Anti-pipeline group to protest at B.C. political offices
Published Wednesday, October 24, 2012 7:05AM MDT
Last Updated Wednesday, October 24, 2012 7:10AM MDT
An anti-pipeline group that organized a massive rally at British Columbia’s legislature earlier this week is promising similar protests at politicians’ offices throughout the province Wednesday.
Defend Our Coast, a group fighting Enbridge’s proposed Northern Gateway pipeline, says it has organized rallies at 66 community locations, including MLA offices, with a total of 3,000 supporters signed up. A particularly large crowd is expected outside the office of Premier Christy Clark, despite her vowed skepticism about the project’s benefit to her province.
The National Energy Board has set the end of 2013 as its target timeline for a decision on the controversial pipeline -- a date beyond the province’s next election. Protesters say they want a clear stance on the project from the government before B.C. goes to the polls.
Defend Our Coast has also organized a demonstration outside the office of NDP leader Adrian Dix, who has already sworn his opposition to the pipeline. There are reports the group would like Dix to oppose the twinning of another pipeline that runs from the oilsands to the B.C. coast, the Kinder Morgan, which ends at Vancouver’s Burrard Inlet.
On Tuesday, Clark again complained that the energy giant had failed to address any of the BC Liberals’ key demands for the Northern Gateway project, which were laid out in July. They want the company to fit the pipeline with advanced spill-protection and response systems, to lay out the benefits for the province, complete an environmental review and appropriately address the concerns of the aboriginal populations whose traditional lands will be impacted.
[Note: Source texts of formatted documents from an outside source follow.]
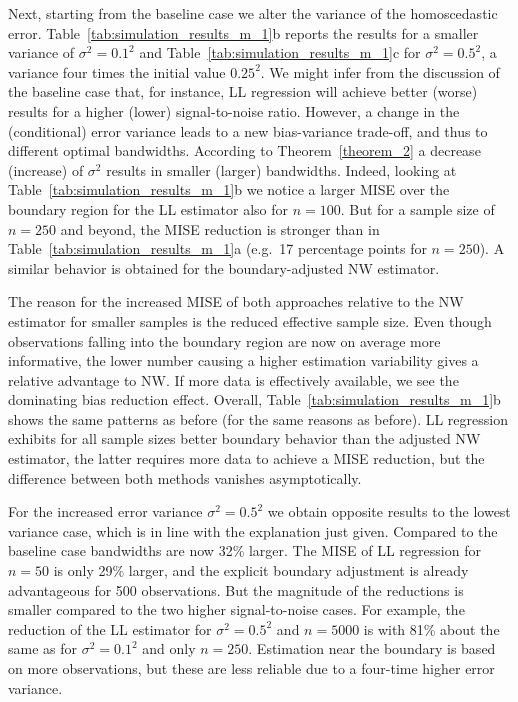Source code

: Next, starting from the baseline case we alter the variance of the homoscedastic error.
Table~\ref{tab:simulation_results_m_1}b reports the results for a smaller variance of $\sigma^2 = 0.1^2$ and Table~\ref{tab:simulation_results_m_1}c for $\sigma^2 = 0.5^2$, a variance four times the initial value $0.25^2$.
We might infer from the discussion of the baseline case that, for instance,
LL regression will achieve better (worse) results for a higher (lower) signal-to-noise ratio.
However, a change in the (conditional) error variance leads to a new bias-variance trade-off, and thus to different optimal bandwidths.
According to Theorem~\ref{theorem_2} a decrease (increase) of $\sigma^2$ results in smaller (larger) bandwidths.
Indeed, looking at Table~\ref{tab:simulation_results_m_1}b we notice a larger MISE over the boundary region for the LL estimator also for $n = 100$.
But for a sample size of $n = 250$ and beyond, the MISE reduction is stronger than in Table~\ref{tab:simulation_results_m_1}a
(e.g.\ 17 percentage points for $n = 250$).
A similar behavior is obtained for the boundary-adjusted NW estimator.

The reason for the increased MISE of both approaches relative to the NW estimator for smaller samples is the reduced effective sample size.
Even though observations falling into the boundary region are now on average more informative,
the lower number causing a higher estimation variability gives a relative advantage to NW.
If more data is effectively available, we see the dominating bias reduction effect.
Overall, Table~\ref{tab:simulation_results_m_1}b shows the same patterns as before (for the same reasons as before).
LL regression exhibits for all sample sizes better boundary behavior than the adjusted NW estimator,
the latter requires more data to achieve a MISE reduction, but the difference between both methods vanishes asymptotically.

For the increased error variance $\sigma^2 = 0.5^2$ we obtain opposite results to the lowest variance case,
which is in line with the explanation just given.
Compared to the baseline case bandwidths are now 32\% larger.
The MISE of LL regression for $n = 50$ is only 29\% larger, and the explicit boundary adjustment is already advantageous for 500 observations.
But the magnitude of the reductions is smaller compared to the two higher signal-to-noise cases.
For example, the reduction of the LL estimator for $\sigma^2 = 0.5^2$ and $n = 5000$ is with 81\% about the same as for $\sigma^2 = 0.1^2$ and only $n = 250$.
Estimation near the boundary is based on more observations, but these are less reliable due to a four-time higher error variance.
“We are not getting the answers we need out of Enbridge to give us a sense of security that our environment is going to be adequately protected,” she said.
Clark’s critics, however, say she’s just stalling, and have accused her of trying to avoid making a decision on whether the $8-billion project can proceed. A recent poll indicated her stance hasn’t earned her much political clout.
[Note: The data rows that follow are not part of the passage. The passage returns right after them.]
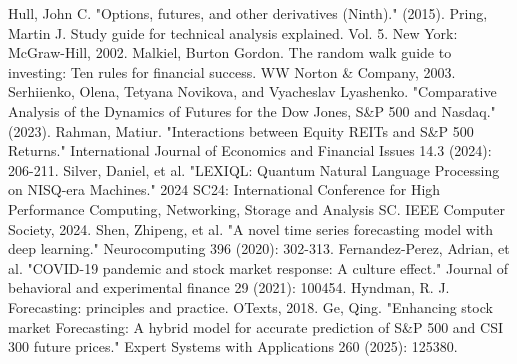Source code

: \documentclass[conference]{IEEEtran}
\begin{document}
\begin{thebibliography}{00}
 Hull, John C. "Options, futures, and other derivatives (Ninth)." (2015).
 Pring, Martin J. Study guide for technical analysis explained. Vol. 5. New York: McGraw-Hill, 2002.
 Malkiel, Burton Gordon. The random walk guide to investing: Ten rules for financial success. WW Norton \& Company, 2003.
 Serhiienko, Olena, Tetyana Novikova, and Vyacheslav Lyashenko. "Comparative Analysis of the Dynamics of Futures for the Dow Jones, S\&P 500 and Nasdaq." (2023).
 Rahman, Matiur. "Interactions between Equity REITs and S\&P 500 Returns." International Journal of Economics and Financial Issues 14.3 (2024): 206-211.
 Silver, Daniel, et al. "LEXIQL: Quantum Natural Language Processing on NISQ-era Machines." 2024 SC24: International Conference for High Performance Computing, Networking, Storage and Analysis SC. IEEE Computer Society, 2024.
 Shen, Zhipeng, et al. "A novel time series forecasting model with deep learning." Neurocomputing 396 (2020): 302-313.
 Fernandez-Perez, Adrian, et al. "COVID-19 pandemic and stock market response: A culture effect." Journal of behavioral and experimental finance 29 (2021): 100454.
 Hyndman, R. J. Forecasting: principles and practice. OTexts, 2018.
 Ge, Qing. "Enhancing stock market Forecasting: A hybrid model for accurate prediction of S\&P 500 and CSI 300 future prices." Expert Systems with Applications 260 (2025): 125380.

\end{thebibliography}
\vspace{12pt}
\end{document}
Enbridge has so far released thousands of documents detailing the route, protective measures and disaster response plans it would enact with the project, filing the documents with the National Energy Board’s Joint Review Panel. The premier said her government has seen the documents but wants to see what comes out of the panel’s hearings.
“The process we’re in now is the cross-examination process,” Clark said. “When you get a chance to question the proponent directly, you get better answers. In many cases you get much, much more information. And so what we’re learning through the cross-examination process has been extremely valuable.”